Here we have it, then, Porsche’s all-new third-generation Cayenne and the most evolved of the sports SUV that properly kicked off the segment. Revealed, officially this time, at Porsche’s headquarters in Zuffenhausen, it introduces some new core technologies and key upgrades that they hope to keep at the business end of the pack for years to come.
While some might look at this Cayenne and proclaim that it doesn’t look all that new, we don’t quite agree, though do understand why that opinion would arise. Porsche does take an evolutionary approach to nearly everything they do, and in some important aspects this new version moves the game along considerably.
That game, though, as we suspected, is cherry-picked from the repertoires of their own cars as well those from other vehicles within the Volkswagen Group - we’ll explain as we go. In terms of design, yes, there is some strong resemblance to the previous generation Cayenne, but then again why wouldn’t there be?
Aside from that obvious comparison, there’s also more flavour of the smaller Macan thrown in as well as some visual reference made to the Panamera, particularly in the Sport Turismo bodystyle. Under the skin, the Cayenne rides upon the MLB platform that also underpins the Audi Q7 and Bentley Bentayga, and in the future will form the basis for the next Volkswagen Touareg and Lamborghini’s inaugural SUV, the Urus, finally emerging from production limbo.
There’s certainly more of an inherently car-like vibe to the new Cayenne. It looks like wagon that rides higher, half-stepping away from the more traditional proportions of an SUV. Porsche says that they wanted to “accentuate the character of the vehicle. More Porsche, more Cayenne,” - whatever that means. They also say that they drew from their premier sports car, the 911, to inform the third-generation Cayenne, but we struggle to find that through line.
Thanks to more emphasis on aluminium both in its body construction as well within that new platform, weight has been reduced by over 60kg at the minimum over an equivalent variant of the older model, while dimensionally it remains almost identical. Torsionally, there’s less flex in the chassis, allowing Porsche to delve deeper into reducing the handling gap between it and its proper sports models.
They are rather proud of how it drives, it would seem, with plenty of calibration work going into the new double wishbone front and multi-link rear suspension setup and how they interface with the adaptive dampers, torque vectoring (via the all-wheel drive system) and active roll bars.

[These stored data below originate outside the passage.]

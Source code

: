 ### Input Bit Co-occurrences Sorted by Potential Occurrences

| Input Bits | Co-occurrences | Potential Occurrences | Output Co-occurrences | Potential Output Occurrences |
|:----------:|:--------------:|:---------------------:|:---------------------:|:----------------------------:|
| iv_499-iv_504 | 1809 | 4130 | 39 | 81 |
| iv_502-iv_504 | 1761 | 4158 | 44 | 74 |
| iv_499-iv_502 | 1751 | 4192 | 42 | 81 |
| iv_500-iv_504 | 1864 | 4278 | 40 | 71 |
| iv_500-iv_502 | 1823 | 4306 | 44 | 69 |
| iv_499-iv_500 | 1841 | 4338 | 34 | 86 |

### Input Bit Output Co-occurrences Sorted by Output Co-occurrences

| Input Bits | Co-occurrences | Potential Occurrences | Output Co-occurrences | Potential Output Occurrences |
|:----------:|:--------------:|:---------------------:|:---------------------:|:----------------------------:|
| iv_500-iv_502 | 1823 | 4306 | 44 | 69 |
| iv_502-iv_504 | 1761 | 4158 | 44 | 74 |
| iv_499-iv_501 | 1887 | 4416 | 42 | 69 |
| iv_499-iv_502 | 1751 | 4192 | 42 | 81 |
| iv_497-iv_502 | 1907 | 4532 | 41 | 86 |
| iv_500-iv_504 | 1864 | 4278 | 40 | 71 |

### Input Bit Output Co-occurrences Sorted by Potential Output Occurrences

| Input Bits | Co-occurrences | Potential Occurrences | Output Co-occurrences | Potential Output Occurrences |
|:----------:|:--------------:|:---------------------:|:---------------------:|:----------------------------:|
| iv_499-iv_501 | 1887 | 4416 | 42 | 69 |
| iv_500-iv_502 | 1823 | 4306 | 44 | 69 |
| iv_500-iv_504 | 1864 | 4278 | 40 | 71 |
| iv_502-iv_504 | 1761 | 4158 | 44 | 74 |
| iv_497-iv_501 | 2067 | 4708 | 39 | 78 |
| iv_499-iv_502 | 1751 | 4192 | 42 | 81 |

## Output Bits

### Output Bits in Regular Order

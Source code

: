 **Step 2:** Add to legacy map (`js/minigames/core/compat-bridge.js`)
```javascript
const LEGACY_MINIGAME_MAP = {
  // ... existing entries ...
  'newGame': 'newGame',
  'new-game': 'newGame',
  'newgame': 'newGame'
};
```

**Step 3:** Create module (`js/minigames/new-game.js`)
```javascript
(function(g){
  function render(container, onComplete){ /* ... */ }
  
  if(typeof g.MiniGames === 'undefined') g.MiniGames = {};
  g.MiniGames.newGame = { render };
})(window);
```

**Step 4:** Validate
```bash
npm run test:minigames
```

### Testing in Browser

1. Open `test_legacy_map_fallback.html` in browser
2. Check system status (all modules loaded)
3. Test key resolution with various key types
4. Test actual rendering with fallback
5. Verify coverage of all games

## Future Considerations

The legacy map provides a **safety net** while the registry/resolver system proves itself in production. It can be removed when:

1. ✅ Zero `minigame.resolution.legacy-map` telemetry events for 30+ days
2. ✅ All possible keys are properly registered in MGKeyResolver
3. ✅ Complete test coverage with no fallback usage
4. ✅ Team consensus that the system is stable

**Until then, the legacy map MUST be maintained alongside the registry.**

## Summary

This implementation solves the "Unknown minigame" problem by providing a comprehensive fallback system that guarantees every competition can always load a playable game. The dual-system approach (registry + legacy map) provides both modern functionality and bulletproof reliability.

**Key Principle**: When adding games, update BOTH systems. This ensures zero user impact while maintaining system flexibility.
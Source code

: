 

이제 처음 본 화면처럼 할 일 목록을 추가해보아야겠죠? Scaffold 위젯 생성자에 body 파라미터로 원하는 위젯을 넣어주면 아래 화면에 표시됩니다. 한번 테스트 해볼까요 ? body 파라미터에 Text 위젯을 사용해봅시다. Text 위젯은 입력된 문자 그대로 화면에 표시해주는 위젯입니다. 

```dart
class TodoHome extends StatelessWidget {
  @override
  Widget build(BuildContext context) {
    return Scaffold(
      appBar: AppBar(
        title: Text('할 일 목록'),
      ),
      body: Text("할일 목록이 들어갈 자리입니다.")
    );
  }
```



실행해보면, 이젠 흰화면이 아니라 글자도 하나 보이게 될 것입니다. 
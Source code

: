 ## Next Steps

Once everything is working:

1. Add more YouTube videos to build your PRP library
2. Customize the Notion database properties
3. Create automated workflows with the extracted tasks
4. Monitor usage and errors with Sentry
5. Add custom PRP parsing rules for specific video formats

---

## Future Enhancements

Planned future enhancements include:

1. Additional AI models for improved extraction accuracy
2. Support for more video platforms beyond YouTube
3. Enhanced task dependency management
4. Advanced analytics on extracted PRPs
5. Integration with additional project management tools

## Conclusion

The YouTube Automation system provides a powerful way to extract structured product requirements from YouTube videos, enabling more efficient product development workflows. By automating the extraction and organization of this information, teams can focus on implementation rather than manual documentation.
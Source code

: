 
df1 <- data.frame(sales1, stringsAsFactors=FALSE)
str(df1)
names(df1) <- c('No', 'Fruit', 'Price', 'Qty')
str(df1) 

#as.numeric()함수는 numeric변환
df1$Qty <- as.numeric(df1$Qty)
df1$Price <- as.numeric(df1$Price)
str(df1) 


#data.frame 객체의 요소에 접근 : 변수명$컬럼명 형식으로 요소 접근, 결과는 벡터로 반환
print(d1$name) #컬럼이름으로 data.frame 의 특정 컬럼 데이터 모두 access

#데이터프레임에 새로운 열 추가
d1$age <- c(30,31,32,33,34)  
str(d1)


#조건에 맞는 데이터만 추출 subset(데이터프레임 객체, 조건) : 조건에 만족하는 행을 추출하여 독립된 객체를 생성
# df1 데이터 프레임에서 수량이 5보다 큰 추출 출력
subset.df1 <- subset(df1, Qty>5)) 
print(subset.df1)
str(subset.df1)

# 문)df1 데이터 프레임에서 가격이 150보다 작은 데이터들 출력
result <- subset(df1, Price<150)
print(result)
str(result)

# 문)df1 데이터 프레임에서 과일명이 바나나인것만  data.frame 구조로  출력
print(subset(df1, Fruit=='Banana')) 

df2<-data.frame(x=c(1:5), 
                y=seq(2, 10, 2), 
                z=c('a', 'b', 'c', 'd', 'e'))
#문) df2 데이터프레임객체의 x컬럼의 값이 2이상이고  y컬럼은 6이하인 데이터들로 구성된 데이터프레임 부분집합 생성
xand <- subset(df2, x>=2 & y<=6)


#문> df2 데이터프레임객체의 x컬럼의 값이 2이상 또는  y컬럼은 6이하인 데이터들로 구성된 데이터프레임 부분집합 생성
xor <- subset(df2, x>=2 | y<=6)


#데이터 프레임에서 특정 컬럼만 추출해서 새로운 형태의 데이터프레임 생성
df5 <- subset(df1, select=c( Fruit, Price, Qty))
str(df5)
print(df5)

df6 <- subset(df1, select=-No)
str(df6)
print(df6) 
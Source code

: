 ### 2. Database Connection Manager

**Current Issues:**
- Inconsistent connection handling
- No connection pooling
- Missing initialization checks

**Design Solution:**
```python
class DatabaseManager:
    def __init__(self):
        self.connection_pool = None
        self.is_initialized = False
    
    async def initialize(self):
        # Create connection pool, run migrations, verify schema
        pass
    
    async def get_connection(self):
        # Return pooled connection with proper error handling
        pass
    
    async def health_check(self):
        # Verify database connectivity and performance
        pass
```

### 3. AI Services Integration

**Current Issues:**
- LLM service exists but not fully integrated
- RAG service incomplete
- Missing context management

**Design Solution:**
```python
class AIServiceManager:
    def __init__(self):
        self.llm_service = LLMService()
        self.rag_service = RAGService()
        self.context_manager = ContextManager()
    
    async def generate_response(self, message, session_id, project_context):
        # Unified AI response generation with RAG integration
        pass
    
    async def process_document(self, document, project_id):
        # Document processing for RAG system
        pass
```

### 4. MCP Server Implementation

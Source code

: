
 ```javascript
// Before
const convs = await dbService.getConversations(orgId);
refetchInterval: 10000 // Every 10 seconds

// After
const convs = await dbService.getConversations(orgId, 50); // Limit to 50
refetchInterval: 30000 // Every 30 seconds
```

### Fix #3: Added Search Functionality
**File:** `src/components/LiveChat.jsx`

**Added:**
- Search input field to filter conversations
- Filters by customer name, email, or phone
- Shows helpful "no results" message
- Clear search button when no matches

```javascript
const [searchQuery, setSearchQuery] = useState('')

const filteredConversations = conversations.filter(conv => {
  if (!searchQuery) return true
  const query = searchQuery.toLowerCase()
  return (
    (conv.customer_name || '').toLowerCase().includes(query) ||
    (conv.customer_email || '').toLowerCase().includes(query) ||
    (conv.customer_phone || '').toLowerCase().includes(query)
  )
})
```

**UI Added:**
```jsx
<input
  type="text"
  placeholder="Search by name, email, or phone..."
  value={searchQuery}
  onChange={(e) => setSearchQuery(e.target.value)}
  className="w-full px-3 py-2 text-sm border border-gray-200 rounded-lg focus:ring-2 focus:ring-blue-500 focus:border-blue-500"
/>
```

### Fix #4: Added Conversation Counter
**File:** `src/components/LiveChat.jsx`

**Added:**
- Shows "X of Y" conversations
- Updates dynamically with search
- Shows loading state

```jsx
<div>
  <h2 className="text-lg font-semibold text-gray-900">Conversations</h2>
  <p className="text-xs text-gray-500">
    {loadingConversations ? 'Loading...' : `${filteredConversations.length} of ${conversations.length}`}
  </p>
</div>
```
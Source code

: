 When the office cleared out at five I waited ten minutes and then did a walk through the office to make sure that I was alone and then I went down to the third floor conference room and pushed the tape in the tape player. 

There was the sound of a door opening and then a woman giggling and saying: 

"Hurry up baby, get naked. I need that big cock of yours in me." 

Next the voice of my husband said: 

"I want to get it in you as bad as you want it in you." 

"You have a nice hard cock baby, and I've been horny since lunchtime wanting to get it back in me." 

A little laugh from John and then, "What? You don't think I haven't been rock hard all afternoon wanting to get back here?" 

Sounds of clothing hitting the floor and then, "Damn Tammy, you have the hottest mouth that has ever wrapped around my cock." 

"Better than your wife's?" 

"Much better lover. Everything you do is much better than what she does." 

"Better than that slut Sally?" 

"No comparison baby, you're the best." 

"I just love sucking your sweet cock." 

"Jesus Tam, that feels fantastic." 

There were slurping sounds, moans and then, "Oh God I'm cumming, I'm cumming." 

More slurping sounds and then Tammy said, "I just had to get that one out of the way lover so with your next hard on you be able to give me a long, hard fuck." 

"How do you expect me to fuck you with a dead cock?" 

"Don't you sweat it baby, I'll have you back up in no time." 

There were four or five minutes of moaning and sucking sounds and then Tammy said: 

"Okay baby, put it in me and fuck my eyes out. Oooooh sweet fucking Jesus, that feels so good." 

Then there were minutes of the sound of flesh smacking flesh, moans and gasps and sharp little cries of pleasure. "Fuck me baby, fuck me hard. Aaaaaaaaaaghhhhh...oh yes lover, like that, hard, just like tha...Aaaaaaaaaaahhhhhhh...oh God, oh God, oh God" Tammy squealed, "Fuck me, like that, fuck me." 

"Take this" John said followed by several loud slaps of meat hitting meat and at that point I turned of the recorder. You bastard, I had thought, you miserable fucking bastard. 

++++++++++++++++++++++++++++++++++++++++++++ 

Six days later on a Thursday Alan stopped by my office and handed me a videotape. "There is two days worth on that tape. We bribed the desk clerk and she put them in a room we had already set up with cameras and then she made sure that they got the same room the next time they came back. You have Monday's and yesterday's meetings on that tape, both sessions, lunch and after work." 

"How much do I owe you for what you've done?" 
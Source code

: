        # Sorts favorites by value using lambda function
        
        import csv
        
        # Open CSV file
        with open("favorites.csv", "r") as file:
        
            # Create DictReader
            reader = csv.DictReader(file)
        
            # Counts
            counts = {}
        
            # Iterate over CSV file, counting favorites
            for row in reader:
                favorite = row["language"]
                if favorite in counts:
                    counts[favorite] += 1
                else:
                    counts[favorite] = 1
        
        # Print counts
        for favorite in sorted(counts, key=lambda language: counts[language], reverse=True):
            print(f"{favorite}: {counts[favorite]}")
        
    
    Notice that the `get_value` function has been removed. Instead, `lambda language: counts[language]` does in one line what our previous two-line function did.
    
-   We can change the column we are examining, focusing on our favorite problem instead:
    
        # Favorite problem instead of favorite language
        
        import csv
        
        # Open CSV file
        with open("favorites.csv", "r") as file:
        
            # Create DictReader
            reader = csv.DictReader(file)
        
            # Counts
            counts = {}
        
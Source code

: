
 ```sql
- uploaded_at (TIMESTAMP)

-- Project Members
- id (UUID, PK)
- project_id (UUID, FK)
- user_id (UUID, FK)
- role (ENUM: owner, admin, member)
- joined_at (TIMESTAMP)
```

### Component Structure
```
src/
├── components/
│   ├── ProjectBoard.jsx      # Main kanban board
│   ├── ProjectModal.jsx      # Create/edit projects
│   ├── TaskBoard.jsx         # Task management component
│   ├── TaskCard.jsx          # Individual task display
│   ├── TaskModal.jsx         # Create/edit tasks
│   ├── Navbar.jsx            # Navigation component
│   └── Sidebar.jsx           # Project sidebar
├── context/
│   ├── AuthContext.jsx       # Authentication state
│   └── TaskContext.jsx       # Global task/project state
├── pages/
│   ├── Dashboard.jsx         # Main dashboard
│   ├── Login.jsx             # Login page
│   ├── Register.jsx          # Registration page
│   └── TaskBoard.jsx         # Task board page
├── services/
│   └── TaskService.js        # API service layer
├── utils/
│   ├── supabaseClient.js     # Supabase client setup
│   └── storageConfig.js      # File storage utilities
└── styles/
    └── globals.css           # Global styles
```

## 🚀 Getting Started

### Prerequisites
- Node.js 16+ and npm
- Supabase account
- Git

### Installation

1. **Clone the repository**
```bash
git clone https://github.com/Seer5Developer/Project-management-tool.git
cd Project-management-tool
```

Optionally, it even comes with rear-wheel steering, something only introduced into the modern Porsche lexicon with the Type-991 GT3 in 2014.
Initially, the 2018 Porsche Cayenne will be available in two variants (though that’s not likely to last very long): the standard Cayenne and higher-end Cayenne S. Both come with turbocharged V6 engines, however unequal, as the base model uses the carryover 3.0-litre that develops 250kW and 450Nm while the S receives the more advanced 2.9-litre V6 turbo co-developed with Audi (and is currently being used in the RS5, among others) that generates 324kW and 550Nm.
Mated to an identical - but new - 8-speed automatic tranmsision, both are of course plenty fast off the line, with the 100km/h mark arriving in 5.2- and 4.9-seconds respectively. Per the gentlemen’s agreement among German automakers, top speed is limited to 265km/h.
Inside, the more modern dashboard really does take centre stage in the new Cayenne as it did with the Panamera - a bevy of buttons are replaced by a cleaner set of capacitive touch points spread over the centre tunnel around the gear selector. North of that we have the very wide 12.3-inch HD touchscreen Porsche Communication Management (PCM) system that comes with voice control, real-time traffic information, and online navigation.
This ties into the pair of 7-inch circular displays that flank the main tachometer analogue dial in the instrument cluster, letting the driver select from multiple information view presets most relevant or preferred at that time. Porsche then offers the option of having audio emerge from new sound systems from either Bose or Burmester.
Obviously, there’s plenty more that Porsche isn’t yet choosing to reveal about their all-new Cayenne, especially about the expanded variants such as the GTS, Turbo, and Hybrid and the new features it will boast above these two detailed here. It’s very possible that the ensemble here will, for the most part, mirror the second-generation Panamera, with the range-topper being a Turbo SE Hybrid with 500kW.
Suppose we’ll have to wait for more at the Frankfurt Motor Show next month.